Excerpts from a dataset:
^^^^

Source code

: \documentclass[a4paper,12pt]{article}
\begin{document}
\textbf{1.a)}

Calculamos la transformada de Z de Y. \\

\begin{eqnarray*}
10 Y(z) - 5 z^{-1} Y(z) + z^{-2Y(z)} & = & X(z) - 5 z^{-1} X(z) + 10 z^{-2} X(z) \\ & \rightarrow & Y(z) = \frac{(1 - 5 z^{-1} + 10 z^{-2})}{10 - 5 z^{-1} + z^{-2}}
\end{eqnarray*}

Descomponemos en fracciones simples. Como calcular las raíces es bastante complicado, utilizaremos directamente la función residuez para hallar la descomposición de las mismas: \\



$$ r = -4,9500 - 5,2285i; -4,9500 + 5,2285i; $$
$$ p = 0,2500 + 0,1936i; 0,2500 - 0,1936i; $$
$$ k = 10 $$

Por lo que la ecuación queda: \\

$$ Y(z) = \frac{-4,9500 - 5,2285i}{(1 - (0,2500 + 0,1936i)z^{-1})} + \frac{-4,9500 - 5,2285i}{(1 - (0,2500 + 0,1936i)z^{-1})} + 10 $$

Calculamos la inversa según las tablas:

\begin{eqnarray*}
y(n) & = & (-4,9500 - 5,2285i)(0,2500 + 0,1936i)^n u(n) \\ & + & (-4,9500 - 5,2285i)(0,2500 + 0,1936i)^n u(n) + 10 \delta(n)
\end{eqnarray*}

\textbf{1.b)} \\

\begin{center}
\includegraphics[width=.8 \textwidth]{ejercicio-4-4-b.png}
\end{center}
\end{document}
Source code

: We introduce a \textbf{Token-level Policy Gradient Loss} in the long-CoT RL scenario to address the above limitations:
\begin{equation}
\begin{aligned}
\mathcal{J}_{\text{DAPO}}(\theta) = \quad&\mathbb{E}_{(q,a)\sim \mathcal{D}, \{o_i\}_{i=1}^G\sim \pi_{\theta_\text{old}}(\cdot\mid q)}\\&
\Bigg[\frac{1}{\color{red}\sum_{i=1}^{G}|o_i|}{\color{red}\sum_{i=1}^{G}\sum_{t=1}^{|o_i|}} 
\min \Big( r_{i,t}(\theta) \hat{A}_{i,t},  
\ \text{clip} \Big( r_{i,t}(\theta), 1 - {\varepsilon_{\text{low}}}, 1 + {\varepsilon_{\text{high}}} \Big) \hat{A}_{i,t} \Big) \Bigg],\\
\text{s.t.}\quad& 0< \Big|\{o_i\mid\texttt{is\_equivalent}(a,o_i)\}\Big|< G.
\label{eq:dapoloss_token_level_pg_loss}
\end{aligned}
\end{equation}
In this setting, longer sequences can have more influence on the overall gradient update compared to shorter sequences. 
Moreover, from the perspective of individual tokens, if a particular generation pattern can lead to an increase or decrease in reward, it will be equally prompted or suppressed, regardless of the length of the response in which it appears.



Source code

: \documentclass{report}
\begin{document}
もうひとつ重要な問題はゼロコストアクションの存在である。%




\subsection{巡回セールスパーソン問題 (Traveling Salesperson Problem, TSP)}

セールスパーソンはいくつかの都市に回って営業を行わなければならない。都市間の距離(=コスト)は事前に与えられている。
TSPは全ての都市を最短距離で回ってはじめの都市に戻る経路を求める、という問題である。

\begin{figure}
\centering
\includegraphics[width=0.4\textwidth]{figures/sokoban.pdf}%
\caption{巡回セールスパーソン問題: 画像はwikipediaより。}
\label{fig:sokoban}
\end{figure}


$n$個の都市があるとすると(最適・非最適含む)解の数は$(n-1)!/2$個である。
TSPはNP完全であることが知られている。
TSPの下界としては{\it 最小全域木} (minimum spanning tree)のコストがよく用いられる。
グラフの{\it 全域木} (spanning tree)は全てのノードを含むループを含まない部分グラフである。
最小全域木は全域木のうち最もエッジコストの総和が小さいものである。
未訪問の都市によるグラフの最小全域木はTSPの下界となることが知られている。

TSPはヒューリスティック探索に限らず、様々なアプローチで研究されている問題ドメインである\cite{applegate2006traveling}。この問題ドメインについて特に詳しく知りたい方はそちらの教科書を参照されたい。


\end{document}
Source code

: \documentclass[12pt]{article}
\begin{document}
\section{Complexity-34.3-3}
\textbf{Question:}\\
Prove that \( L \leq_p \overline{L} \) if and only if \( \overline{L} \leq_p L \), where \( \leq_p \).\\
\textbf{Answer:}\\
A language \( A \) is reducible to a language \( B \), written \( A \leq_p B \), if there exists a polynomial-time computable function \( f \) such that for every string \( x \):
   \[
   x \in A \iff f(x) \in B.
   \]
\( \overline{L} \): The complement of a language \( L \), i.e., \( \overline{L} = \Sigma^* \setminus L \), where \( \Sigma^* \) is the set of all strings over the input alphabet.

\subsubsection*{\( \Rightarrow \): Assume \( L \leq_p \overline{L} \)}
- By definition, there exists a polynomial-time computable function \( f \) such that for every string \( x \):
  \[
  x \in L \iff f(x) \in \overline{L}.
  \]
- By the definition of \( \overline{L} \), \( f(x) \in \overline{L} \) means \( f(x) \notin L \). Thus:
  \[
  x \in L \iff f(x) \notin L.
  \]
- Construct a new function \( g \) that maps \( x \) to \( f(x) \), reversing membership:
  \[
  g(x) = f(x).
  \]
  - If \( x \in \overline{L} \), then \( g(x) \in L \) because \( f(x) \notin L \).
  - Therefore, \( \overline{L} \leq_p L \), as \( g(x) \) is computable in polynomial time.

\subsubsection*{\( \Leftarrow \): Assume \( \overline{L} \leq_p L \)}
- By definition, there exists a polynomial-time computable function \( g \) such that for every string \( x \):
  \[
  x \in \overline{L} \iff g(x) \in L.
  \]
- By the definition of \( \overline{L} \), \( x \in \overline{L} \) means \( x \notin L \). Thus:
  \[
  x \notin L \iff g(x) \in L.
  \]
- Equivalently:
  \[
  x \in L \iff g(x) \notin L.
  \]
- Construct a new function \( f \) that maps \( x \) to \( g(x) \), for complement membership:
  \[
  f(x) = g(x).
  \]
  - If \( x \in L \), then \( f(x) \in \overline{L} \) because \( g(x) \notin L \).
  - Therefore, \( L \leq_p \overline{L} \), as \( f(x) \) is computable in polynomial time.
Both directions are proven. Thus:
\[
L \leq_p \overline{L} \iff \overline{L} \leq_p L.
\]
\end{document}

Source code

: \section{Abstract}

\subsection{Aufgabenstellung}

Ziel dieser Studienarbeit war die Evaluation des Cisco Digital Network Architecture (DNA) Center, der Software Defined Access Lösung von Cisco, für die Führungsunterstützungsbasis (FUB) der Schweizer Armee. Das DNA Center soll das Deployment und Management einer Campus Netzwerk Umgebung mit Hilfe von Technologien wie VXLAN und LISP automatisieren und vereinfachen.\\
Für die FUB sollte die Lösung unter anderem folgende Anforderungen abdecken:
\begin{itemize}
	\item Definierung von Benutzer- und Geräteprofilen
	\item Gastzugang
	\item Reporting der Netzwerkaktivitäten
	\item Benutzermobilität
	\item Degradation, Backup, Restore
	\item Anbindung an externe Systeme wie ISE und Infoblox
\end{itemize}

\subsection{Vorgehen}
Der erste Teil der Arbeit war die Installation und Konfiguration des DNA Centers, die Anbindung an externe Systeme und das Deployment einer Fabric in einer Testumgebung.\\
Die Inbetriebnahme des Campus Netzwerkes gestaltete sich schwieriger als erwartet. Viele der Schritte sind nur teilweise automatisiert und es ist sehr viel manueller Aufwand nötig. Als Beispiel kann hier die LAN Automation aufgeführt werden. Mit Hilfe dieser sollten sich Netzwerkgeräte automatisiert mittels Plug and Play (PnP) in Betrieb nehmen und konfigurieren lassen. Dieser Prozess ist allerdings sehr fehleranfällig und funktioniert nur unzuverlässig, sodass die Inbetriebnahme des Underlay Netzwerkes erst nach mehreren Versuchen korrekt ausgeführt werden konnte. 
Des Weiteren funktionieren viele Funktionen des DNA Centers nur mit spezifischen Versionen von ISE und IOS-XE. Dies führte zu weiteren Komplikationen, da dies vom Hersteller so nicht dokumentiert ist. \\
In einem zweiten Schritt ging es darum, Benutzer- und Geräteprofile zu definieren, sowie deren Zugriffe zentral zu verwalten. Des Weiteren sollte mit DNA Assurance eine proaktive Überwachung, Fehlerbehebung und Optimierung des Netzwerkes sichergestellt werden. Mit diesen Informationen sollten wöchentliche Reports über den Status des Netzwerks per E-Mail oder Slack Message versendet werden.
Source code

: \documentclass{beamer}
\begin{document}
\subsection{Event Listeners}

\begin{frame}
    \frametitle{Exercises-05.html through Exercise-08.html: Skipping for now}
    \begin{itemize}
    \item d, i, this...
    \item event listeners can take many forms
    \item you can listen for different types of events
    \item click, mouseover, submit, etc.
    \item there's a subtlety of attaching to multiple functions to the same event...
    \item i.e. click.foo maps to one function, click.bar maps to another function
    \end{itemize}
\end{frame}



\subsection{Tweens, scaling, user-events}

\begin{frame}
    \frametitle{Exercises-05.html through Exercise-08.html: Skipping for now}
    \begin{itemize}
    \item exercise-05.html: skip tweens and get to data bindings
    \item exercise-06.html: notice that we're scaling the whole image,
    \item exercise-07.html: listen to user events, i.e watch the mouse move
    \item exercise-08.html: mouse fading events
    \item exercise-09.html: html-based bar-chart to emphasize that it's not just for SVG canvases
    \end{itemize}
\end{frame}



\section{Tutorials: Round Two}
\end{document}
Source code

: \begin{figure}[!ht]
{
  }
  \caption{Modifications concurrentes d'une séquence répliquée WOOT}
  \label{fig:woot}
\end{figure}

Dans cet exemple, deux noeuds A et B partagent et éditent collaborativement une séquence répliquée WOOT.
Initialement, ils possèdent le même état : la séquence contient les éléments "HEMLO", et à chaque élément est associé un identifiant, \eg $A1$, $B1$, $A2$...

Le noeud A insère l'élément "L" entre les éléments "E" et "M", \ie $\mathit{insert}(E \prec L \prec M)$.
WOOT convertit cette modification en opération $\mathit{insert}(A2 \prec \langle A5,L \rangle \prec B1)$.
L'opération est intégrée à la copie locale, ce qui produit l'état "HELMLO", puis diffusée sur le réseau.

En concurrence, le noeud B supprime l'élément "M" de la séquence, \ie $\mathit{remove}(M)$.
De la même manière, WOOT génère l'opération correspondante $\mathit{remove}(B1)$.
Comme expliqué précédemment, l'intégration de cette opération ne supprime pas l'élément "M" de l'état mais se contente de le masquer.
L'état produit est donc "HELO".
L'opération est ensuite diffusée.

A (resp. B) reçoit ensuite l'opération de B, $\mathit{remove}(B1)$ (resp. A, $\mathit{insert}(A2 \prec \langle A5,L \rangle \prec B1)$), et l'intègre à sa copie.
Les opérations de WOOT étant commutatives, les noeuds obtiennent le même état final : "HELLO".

^^^^

WORK TO COMPLETE:
Where a line of the records includes "noeuds", copy it.

RESULT:
Dans cet exemple, deux noeuds A et B partagent et éditent collaborativement une séquence répliquée WOOT.
Les opérations de WOOT étant commutatives, les noeuds obtiennent le même état final : "HELLO".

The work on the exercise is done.